Da poco reduce dal suo show sul main stage dello Sziget Festival (terzo artista Italiano nella storia dopo Lorenzo Jovanotti e i Subsonica, e primo negli ultimi 13 anni), il giovane rapper milanese porta sul palco i suoi brani più iconici, con una grinta e un’umiltà inaspettate. Sugli schermi un conto alla rovescia annuncia l’inizio del concerto, l’arena gremita di giovani (e di qualche genitore altrettanto coinvolto) esulta, attacca in grandezza, ça va sans dire, con il brano Ouverture, con la band che suona mentre la voce di Lazza arriva dal backstage per tutta la durata dell’intro. Corre e salta sul palco con grande energia nei primi tre brani, Molotov, Bugia e Netflix, in maglietta nera e shorts rossi, catena sbrilluccicante al collo e i doverosi occhiali da sole. Nero e rosso è anche il colore del palco e delle luci che illuminano i fumi, forse un richiamo alla sua squadra del cuore, o forse è solo un caso. Forza Milan grida un bambino in prima fila nella speranza di farsi sentire dal suo idolo, che per tutto il concerto interagisce con il pubblico in modo semplice e spontaneo.

Una versione ridotta rispetto allo show presentato in spazi più grandi e nei palazzetti, senza fuochi e fiamme ma pieno di sincerità. Accompagnato da un’ottima band, è un Lazza più crudo e ruvido rispetto agli album, con la voce graffiata e roca per i troppi concerti o gli sbalzi di temperatura, ma che va avanti fino alla fine senza perdere un colpo. Il pubblico canta ogni brano, dalle hit più note come Panico, Chiagne, Re Mida e Porto Cervo, a quelle più oscure o più dure come Alyx, Puto, Catrame, Slime, Jefe e Gucci Ski Mask, si infiamma con Zonda, diventa un oceano di luci sui brani più intimi e di ombrelli aperti, come di consueto, per Piove. Canta con tutta l’anima Lazza, sembra quasi sofferente a tratti, e riesce a creare un’atmosfera intima e densa su questo palco sotto le montagne e a pochi metri dal mare. Tanta energia e rabbia, quanta commozione, sia nei brani che nell’atteggiamento dell’uomo dei numeri (tutto esaurito a ogni data, oltre 3 miliardi di stream per i suoi brani e il record di permanenza ininterrotta al primo posto in classifica per Sirio, 7 volte disco di platino).

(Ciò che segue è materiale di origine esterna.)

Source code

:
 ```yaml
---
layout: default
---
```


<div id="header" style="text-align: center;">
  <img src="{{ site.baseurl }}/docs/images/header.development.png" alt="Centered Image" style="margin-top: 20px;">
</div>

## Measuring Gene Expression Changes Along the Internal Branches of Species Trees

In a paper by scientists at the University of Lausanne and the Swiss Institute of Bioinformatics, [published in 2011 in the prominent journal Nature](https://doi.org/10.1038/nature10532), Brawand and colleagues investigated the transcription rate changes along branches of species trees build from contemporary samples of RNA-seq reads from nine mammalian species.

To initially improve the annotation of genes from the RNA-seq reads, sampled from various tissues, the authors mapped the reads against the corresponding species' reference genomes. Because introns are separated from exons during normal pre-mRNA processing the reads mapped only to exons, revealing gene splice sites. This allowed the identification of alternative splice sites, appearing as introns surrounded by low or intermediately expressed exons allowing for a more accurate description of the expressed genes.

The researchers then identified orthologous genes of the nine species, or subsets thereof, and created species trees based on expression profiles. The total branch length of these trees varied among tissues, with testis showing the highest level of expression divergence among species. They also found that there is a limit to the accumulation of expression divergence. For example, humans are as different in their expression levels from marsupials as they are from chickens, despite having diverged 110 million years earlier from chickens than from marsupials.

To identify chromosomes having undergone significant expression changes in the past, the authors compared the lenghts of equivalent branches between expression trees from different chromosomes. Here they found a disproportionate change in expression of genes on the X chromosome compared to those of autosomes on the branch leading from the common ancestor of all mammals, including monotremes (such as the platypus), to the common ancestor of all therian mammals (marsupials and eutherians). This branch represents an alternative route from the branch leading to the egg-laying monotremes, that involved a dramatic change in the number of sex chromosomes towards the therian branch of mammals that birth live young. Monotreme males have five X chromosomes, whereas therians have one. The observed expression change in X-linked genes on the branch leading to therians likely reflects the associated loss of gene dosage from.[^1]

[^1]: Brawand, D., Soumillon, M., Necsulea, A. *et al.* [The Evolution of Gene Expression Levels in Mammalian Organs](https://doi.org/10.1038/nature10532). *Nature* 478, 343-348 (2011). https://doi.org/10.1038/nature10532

Si aggiungono alla scaletta, oltre ai brani di Sirio, di Re Mida e di J, gli ultimi successi estivi di Drillionaire “Bon Ton” e “Fashion”- Il pubblico poga, canta, partecipa (un ragazzo indovina una domanda sugli esordi di Lazza e viene invitato sul palco con il suo beniamino), si sente parte di un qualcosa di unico e irrepetibile questa sera. A un tratto, nel silenzio un grido “sei Dio”. Si mostra invece umano e fragile, più un fratello che una star sul piedistallo, scherzando con la crew sul palco ed esibendosi con una sincerità disarmante il nostro Lazza, che se è intenso in ogni brano, sembra vibrare di un’energia diversa nei momenti più introspettivi e malinconici, quasi fosse quella la sua chiave più vera.

E’ visibilmente toccato quando ringrazia a fa salire sul palco Drillionnaire e Low Kidd (che ci sono sempre stati da “quando non ero nessuno”), e ancora di più quando sul palco sale il suo cane Coby per la foto di rito con il pubblico alle spalle. Chiude in bellezza con i successi più globali “Cenere” e “Ferrari” dopo due ore di concerto e più di 30 brani suonati interamente dal vivo. Torna sul palco per ringraziare tutti, prima di essere inghiottito dalla nebbia estiva, mentre il prato si svuota e restano nell’aria le note di una notte da ricordare.